* **REQUIREMENT**: Give back exactly the lines spanning from the one containing "地址很长，用户很难记住。这个时间取决于你的 DNS 服务器有多快，反过来它也决定了网站的加载速度。" to the final line of the records below, and no others.

* **DATA FOR THE TASK**:
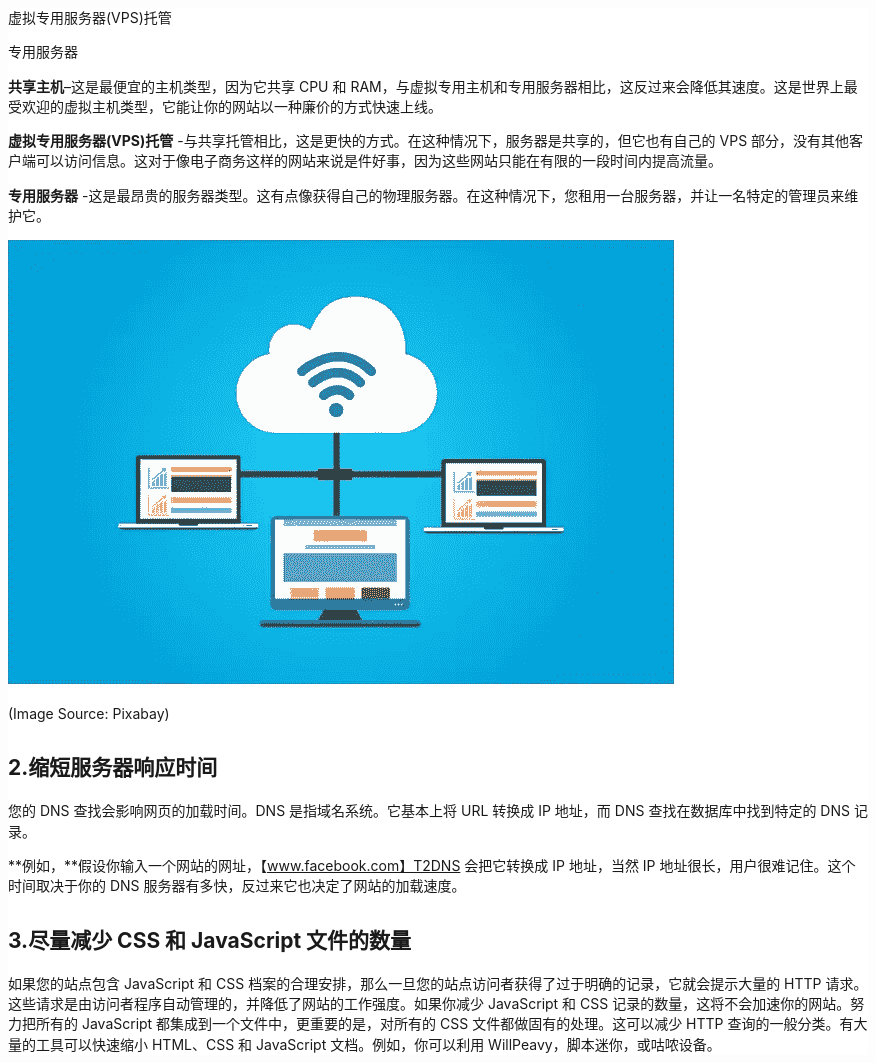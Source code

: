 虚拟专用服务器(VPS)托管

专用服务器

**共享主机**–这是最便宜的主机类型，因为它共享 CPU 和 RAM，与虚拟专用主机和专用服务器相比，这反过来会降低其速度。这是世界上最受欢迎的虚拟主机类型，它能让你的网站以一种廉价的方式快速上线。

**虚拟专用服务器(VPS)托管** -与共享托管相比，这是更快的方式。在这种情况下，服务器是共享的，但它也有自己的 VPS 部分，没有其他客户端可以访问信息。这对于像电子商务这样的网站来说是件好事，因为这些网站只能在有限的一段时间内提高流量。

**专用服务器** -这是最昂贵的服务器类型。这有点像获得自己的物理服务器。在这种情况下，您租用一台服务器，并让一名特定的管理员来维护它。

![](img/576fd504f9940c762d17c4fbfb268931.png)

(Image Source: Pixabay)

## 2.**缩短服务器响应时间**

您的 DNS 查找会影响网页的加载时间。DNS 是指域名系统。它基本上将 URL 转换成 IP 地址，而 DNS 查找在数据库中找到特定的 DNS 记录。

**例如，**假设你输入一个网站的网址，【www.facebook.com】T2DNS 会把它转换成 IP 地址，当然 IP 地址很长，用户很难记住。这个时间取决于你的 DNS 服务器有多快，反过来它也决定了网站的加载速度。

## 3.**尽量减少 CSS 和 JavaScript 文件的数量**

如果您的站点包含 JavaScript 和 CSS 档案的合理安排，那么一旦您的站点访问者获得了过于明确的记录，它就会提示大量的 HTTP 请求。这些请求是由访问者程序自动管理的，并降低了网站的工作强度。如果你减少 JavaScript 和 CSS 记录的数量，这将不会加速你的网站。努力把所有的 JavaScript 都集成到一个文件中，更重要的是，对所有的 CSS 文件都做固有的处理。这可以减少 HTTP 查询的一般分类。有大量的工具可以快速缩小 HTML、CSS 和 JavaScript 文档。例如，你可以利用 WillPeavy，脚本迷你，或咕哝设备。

* **EXERCISE SOLUTION**:
**例如，**假设你输入一个网站的网址，【www.facebook.com】T2DNS 会把它转换成 IP 地址，当然 IP 地址很长，用户很难记住。这个时间取决于你的 DNS 服务器有多快，反过来它也决定了网站的加载速度。

## 3.**尽量减少 CSS 和 JavaScript 文件的数量**

如果您的站点包含 JavaScript 和 CSS 档案的合理安排，那么一旦您的站点访问者获得了过于明确的记录，它就会提示大量的 HTTP 请求。这些请求是由访问者程序自动管理的，并降低了网站的工作强度。如果你减少 JavaScript 和 CSS 记录的数量，这将不会加速你的网站。努力把所有的 JavaScript 都集成到一个文件中，更重要的是，对所有的 CSS 文件都做固有的处理。这可以减少 HTTP 查询的一般分类。有大量的工具可以快速缩小 HTML、CSS 和 JavaScript 文档。例如，你可以利用 WillPeavy，脚本迷你，或咕哝设备。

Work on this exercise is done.